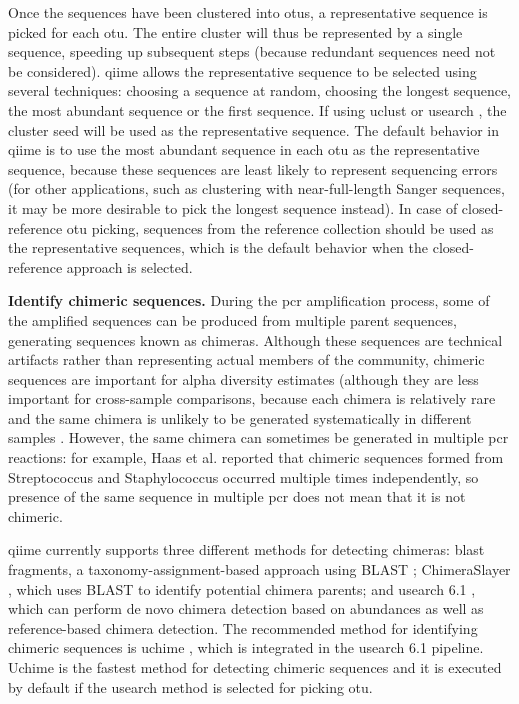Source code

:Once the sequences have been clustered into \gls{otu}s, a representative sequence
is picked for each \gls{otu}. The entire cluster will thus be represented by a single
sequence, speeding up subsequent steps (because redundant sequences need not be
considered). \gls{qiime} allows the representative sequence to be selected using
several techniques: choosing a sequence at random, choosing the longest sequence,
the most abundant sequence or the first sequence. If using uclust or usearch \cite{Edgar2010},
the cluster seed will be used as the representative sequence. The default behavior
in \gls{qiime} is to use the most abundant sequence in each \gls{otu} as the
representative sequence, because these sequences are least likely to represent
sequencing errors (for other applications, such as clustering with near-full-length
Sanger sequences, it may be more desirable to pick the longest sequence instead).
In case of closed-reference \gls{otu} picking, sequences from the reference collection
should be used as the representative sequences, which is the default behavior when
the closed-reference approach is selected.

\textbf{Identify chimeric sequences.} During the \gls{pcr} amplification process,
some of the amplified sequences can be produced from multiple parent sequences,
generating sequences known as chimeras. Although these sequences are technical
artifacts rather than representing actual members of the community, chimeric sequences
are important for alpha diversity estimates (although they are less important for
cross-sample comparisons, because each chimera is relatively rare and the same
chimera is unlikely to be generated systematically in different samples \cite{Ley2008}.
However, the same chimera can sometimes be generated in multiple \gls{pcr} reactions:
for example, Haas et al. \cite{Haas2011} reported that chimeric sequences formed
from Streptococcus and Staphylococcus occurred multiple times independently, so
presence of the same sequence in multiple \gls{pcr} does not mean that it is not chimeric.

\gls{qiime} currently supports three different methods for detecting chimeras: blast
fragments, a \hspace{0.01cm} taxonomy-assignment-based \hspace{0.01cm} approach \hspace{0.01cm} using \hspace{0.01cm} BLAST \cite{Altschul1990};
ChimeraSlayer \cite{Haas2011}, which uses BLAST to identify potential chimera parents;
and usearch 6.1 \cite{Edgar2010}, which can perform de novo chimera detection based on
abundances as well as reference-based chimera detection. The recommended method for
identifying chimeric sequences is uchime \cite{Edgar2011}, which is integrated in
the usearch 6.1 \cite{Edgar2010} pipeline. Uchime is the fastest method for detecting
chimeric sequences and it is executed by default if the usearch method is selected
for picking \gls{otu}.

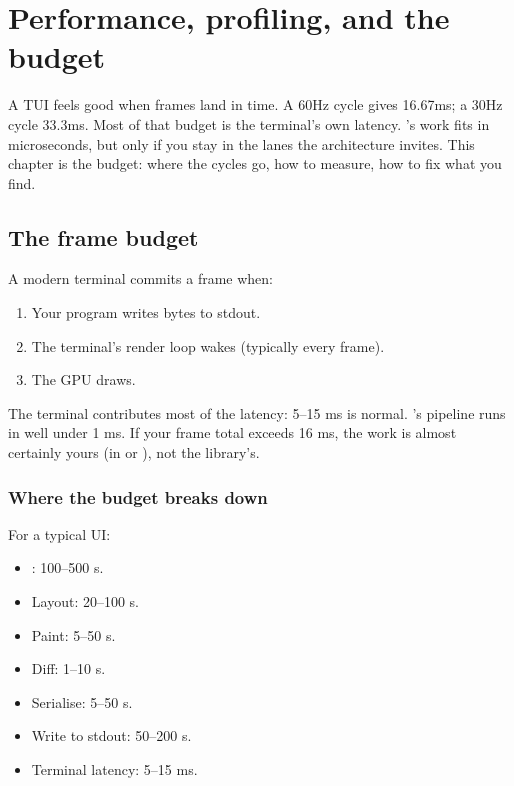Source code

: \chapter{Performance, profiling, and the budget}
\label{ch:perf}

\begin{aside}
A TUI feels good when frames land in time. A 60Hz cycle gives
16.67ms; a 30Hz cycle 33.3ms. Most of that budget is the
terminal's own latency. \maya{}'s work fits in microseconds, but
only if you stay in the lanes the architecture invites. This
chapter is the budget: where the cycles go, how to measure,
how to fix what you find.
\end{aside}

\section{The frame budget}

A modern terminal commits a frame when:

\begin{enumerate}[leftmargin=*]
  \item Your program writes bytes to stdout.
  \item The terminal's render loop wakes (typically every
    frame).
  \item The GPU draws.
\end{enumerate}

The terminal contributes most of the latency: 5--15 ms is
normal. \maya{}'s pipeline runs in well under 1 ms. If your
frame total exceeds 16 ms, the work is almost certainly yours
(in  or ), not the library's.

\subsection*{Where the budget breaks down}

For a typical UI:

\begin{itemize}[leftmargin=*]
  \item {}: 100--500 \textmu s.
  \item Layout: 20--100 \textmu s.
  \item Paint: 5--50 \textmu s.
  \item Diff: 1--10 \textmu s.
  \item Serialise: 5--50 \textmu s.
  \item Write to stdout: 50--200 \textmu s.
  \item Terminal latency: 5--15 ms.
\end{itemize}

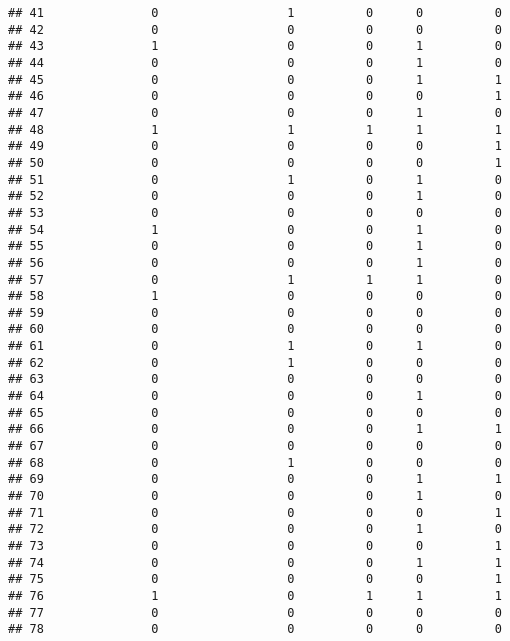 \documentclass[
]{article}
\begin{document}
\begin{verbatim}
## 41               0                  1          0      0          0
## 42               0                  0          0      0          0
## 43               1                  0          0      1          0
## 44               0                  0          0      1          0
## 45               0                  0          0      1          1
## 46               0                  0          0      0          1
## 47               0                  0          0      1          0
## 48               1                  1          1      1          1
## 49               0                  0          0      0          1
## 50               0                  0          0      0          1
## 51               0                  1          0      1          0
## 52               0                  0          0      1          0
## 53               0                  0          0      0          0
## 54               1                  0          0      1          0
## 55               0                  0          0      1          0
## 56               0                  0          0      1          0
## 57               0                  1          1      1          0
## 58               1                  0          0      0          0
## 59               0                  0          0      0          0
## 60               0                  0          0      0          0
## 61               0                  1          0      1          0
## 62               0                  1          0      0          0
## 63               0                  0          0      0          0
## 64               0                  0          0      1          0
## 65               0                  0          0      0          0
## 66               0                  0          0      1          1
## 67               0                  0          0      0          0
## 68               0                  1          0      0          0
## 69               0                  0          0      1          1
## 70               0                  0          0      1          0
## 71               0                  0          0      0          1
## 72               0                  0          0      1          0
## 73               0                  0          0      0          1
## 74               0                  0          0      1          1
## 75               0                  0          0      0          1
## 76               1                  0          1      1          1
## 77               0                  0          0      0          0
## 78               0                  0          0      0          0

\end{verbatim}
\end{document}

---*---

**PROBLEM STATEMENT:** Whenever a line in the data holds "same", copy that line.

**EXERCISE SOLUTION:**
cross-sample comparisons, because each chimera is relatively rare and the same
However, the same chimera can sometimes be generated in multiple \gls{pcr} reactions:
presence of the same sequence in multiple \gls{pcr} does not mean that it is not chimeric.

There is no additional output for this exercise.